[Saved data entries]
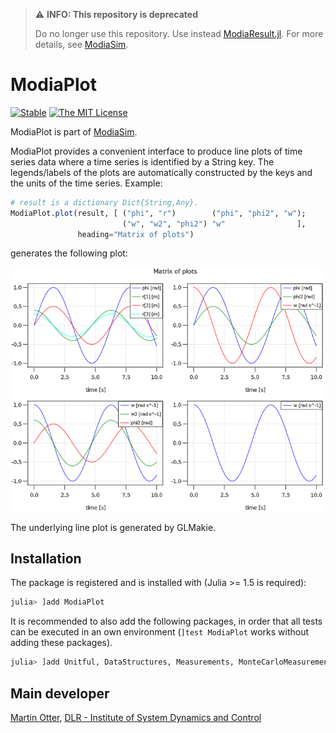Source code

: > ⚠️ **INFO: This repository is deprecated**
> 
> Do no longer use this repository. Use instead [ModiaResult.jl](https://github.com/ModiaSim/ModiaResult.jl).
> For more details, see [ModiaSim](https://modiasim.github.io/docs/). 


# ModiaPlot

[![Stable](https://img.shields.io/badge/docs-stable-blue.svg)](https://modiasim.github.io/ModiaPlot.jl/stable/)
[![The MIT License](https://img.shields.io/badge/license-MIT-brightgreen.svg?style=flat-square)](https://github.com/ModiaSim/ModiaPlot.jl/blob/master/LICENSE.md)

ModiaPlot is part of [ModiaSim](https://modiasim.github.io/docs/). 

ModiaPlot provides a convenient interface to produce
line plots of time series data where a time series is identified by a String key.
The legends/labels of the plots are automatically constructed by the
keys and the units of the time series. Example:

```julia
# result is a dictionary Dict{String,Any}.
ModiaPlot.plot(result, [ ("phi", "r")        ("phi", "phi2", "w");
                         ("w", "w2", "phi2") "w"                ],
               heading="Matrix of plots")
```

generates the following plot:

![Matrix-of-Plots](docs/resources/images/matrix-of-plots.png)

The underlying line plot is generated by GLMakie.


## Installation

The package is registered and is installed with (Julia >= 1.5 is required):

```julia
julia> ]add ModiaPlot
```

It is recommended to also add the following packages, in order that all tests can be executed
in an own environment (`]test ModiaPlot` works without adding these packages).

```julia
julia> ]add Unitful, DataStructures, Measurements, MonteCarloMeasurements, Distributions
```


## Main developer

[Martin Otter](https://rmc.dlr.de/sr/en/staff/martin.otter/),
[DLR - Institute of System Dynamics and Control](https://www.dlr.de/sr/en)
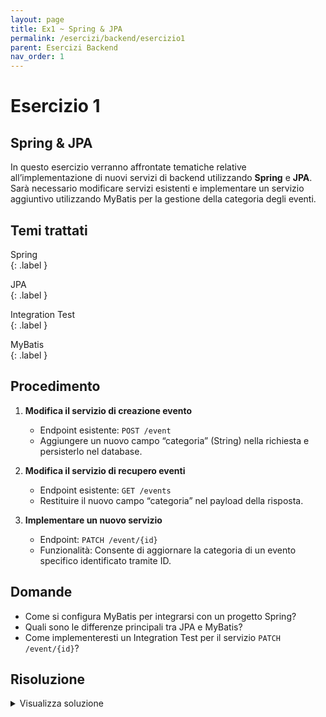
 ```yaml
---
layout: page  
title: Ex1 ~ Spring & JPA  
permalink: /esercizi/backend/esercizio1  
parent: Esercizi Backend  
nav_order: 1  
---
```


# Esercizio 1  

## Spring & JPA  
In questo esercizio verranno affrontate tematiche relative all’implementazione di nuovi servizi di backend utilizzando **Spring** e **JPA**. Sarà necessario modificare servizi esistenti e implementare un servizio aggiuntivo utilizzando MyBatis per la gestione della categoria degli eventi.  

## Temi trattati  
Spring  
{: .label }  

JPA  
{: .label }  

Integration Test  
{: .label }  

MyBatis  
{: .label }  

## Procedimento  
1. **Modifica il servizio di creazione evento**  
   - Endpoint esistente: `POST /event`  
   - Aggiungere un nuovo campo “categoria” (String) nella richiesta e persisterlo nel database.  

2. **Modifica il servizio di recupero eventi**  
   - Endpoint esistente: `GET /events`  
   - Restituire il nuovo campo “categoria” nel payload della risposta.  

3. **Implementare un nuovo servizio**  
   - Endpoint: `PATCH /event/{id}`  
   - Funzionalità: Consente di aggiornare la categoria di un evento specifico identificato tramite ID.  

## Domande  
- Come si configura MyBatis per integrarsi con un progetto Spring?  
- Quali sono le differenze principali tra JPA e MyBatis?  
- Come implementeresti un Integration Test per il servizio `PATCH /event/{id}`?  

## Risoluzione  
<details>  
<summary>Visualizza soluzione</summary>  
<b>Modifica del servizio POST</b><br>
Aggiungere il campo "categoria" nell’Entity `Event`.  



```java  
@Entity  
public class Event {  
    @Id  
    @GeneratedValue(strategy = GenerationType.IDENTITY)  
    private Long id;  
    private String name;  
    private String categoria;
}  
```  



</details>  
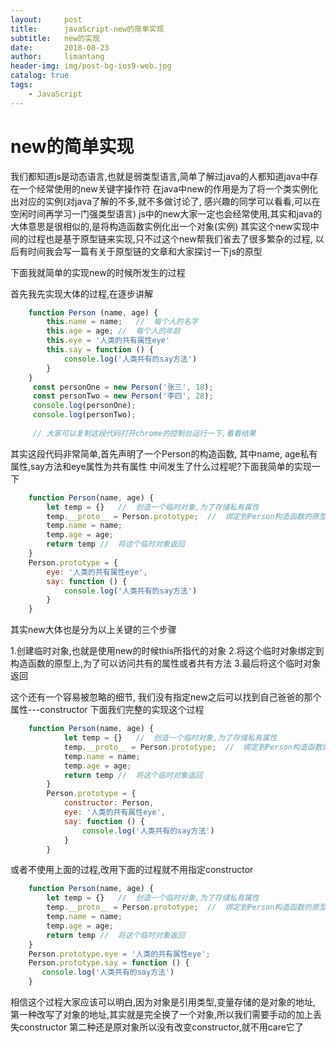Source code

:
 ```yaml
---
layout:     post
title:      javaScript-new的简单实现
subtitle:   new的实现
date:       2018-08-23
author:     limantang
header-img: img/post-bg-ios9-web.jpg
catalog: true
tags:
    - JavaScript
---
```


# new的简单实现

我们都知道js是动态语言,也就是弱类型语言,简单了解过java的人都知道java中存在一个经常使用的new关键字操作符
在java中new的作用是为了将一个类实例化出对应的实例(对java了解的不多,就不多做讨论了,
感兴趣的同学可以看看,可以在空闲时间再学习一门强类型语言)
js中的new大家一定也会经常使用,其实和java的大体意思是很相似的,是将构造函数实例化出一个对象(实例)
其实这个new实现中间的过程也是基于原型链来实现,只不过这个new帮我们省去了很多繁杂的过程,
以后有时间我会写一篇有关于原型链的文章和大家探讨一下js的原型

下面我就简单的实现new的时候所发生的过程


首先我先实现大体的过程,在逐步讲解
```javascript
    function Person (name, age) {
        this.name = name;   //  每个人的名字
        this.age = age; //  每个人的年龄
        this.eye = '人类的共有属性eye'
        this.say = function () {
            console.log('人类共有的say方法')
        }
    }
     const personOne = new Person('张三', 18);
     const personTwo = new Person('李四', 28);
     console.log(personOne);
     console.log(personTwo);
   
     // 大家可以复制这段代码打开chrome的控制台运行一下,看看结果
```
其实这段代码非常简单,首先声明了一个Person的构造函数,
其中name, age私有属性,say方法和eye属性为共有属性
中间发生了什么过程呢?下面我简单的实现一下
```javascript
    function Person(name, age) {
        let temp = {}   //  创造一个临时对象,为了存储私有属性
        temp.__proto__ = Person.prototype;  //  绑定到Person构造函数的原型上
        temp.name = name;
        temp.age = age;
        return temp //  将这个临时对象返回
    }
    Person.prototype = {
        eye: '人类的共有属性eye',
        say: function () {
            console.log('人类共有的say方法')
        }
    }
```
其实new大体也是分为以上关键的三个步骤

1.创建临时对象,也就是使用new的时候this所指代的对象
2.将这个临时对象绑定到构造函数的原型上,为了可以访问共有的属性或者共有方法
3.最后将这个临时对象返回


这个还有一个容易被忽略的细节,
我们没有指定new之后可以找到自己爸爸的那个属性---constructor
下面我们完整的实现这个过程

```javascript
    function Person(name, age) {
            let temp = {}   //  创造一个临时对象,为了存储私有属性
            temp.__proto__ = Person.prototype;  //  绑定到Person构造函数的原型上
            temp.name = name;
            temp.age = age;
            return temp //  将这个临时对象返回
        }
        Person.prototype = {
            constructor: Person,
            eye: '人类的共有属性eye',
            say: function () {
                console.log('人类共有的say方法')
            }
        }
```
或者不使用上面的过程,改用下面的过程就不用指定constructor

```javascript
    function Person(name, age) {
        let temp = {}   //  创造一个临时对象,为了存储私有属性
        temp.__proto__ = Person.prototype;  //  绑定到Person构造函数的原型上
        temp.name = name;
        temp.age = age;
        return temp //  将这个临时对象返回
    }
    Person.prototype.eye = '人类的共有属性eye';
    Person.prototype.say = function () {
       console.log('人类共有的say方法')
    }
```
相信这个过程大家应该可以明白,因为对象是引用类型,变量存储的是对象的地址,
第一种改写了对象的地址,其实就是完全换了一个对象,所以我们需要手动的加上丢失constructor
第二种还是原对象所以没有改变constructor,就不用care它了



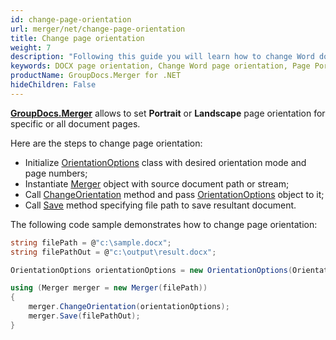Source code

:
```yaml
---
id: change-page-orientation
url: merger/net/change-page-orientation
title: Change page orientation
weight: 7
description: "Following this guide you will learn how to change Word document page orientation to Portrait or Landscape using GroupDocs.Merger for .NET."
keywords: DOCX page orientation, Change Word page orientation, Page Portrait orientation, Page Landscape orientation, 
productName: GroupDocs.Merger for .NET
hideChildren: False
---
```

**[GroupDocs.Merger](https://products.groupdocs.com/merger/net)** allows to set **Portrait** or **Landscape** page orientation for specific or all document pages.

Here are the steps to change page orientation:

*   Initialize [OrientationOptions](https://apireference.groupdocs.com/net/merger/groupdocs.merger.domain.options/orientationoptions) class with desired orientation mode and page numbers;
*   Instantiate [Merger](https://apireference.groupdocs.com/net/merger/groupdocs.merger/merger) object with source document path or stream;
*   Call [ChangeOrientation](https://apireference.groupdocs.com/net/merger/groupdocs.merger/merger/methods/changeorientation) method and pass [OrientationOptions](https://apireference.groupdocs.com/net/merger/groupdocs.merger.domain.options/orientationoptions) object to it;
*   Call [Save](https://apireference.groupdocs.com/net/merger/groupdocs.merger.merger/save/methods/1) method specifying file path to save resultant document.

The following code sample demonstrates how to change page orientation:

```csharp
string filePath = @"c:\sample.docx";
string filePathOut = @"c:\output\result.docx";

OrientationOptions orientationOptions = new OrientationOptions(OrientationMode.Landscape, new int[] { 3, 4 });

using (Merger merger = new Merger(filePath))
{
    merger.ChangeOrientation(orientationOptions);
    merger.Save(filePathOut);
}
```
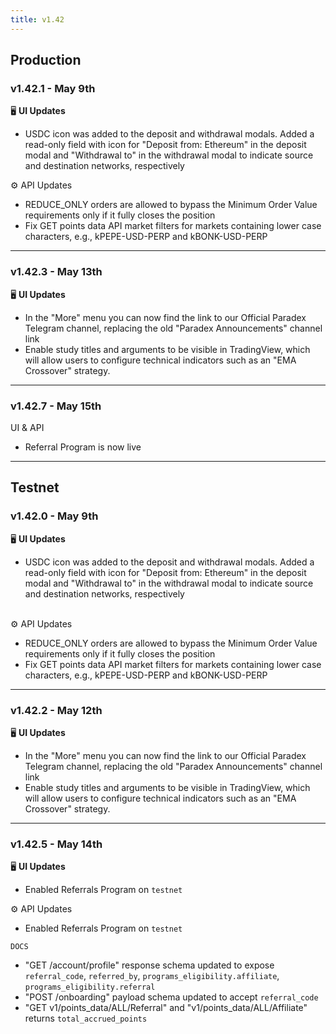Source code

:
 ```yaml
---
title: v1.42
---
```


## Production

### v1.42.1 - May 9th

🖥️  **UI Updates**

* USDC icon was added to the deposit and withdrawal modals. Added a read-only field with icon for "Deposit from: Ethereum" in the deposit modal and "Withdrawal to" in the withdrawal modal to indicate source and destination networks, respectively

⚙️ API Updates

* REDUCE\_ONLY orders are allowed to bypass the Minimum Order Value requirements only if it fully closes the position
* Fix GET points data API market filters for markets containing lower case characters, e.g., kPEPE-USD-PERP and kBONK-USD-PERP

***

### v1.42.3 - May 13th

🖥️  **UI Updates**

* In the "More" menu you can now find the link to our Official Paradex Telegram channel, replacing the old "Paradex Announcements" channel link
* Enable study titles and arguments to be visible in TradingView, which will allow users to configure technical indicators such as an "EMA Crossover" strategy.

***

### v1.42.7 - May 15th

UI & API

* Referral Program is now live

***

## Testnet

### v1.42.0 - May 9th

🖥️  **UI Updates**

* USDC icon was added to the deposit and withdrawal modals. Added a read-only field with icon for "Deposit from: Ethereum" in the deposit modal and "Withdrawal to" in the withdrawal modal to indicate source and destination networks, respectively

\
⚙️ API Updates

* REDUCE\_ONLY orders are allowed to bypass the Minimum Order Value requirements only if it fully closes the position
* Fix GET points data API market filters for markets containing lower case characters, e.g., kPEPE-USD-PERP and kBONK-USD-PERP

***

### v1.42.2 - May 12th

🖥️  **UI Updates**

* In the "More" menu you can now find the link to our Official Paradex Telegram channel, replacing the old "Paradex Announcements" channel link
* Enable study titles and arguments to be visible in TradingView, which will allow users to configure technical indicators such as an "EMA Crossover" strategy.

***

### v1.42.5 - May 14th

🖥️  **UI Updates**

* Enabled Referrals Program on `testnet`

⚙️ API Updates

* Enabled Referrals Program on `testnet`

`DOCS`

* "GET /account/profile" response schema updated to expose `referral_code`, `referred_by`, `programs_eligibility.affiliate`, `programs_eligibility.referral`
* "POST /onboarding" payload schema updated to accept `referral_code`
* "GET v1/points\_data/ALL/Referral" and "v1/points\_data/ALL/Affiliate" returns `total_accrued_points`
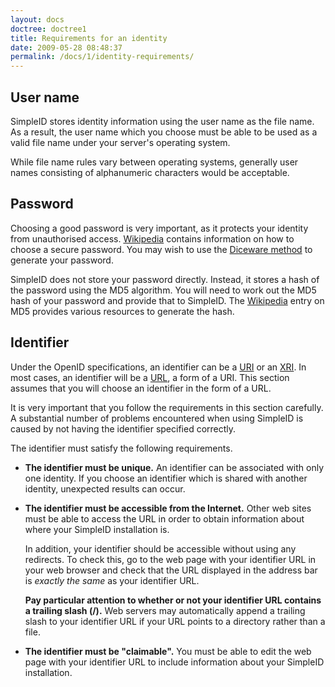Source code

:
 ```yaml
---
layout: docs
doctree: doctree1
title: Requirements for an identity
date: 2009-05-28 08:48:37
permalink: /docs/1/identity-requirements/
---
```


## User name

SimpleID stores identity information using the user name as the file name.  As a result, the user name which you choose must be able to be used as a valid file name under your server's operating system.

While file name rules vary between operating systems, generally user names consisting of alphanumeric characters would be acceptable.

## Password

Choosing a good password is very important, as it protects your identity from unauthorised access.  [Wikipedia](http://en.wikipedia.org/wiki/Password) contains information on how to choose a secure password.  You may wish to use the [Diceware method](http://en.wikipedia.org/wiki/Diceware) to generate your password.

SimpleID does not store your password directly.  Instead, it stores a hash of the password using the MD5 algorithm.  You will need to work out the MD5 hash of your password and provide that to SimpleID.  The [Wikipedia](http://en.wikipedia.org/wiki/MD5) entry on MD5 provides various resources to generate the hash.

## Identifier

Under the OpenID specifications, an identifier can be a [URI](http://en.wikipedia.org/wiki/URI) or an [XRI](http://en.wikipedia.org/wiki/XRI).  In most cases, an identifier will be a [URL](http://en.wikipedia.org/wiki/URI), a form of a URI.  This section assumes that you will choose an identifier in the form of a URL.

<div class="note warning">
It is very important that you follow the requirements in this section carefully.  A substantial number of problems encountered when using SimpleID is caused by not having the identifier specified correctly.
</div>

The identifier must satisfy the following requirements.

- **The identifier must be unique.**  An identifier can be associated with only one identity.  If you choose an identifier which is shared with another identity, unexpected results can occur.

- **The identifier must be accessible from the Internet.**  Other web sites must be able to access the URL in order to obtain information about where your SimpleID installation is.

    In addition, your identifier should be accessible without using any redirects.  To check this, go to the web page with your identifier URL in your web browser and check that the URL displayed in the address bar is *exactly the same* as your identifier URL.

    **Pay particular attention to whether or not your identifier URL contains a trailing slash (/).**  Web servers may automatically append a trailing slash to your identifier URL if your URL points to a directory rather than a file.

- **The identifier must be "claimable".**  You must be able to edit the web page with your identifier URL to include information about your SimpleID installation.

Assigned task - In the entries above, how many lines hold the word "sample"? State the number and nothing else.

Solution - 2